Work task | Word for word, the data below must be repeated in full; no picture is to be included.

Records from a data source
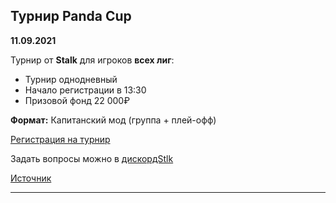 ## Турнир Panda Cup
__11.09.2021__

Турнир от **Stalk** для игроков **всех лиг**:
* Турнир однодневный
* Начало регистрации в 13:30
* Призовой фонд 22 000₽

**Формат:** Капитанский мод (группа + плей-офф)

[Регистрация на турнир](https://forms.gle/d46eubE8PefyvogP8)

Задать вопросы можно в [дискордStlk](https://discord.gg/stalk)

[Источник](https://vk.com/st_lk?w=wall-41845114_16291)

---
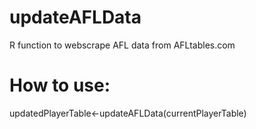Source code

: # updateAFLData
R function to webscrape AFL data from AFLtables.com

# How to use:

updatedPlayerTable<-updateAFLData(currentPlayerTable)
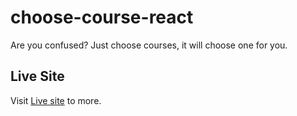 # choose-course-react

Are you confused? Just choose courses, it will choose one for you. 

## Live Site

 Visit [Live site](https://radiant-kitten-ccd261.netlify.app/) to more.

Response for this exercise |
 ## Турнир Panda Cup
__11.09.2021__

Турнир от **Stalk** для игроков **всех лиг**:
* Турнир однодневный
* Начало регистрации в 13:30
* Призовой фонд 22 000₽

**Формат:** Капитанский мод (группа + плей-офф)

[Регистрация на турнир](https://forms.gle/d46eubE8PefyvogP8)

Задать вопросы можно в [дискордStlk](https://discord.gg/stalk)

[Источник](https://vk.com/st_lk?w=wall-41845114_16291)

---
Source code

: # updateAFLData
R function to webscrape AFL data from AFLtables.com

# How to use:

updatedPlayerTable<-updateAFLData(currentPlayerTable)
 # choose-course-react

Are you confused? Just choose courses, it will choose one for you. 

## Live Site

 Visit [Live site](https://radiant-kitten-ccd261.netlify.app/) to more.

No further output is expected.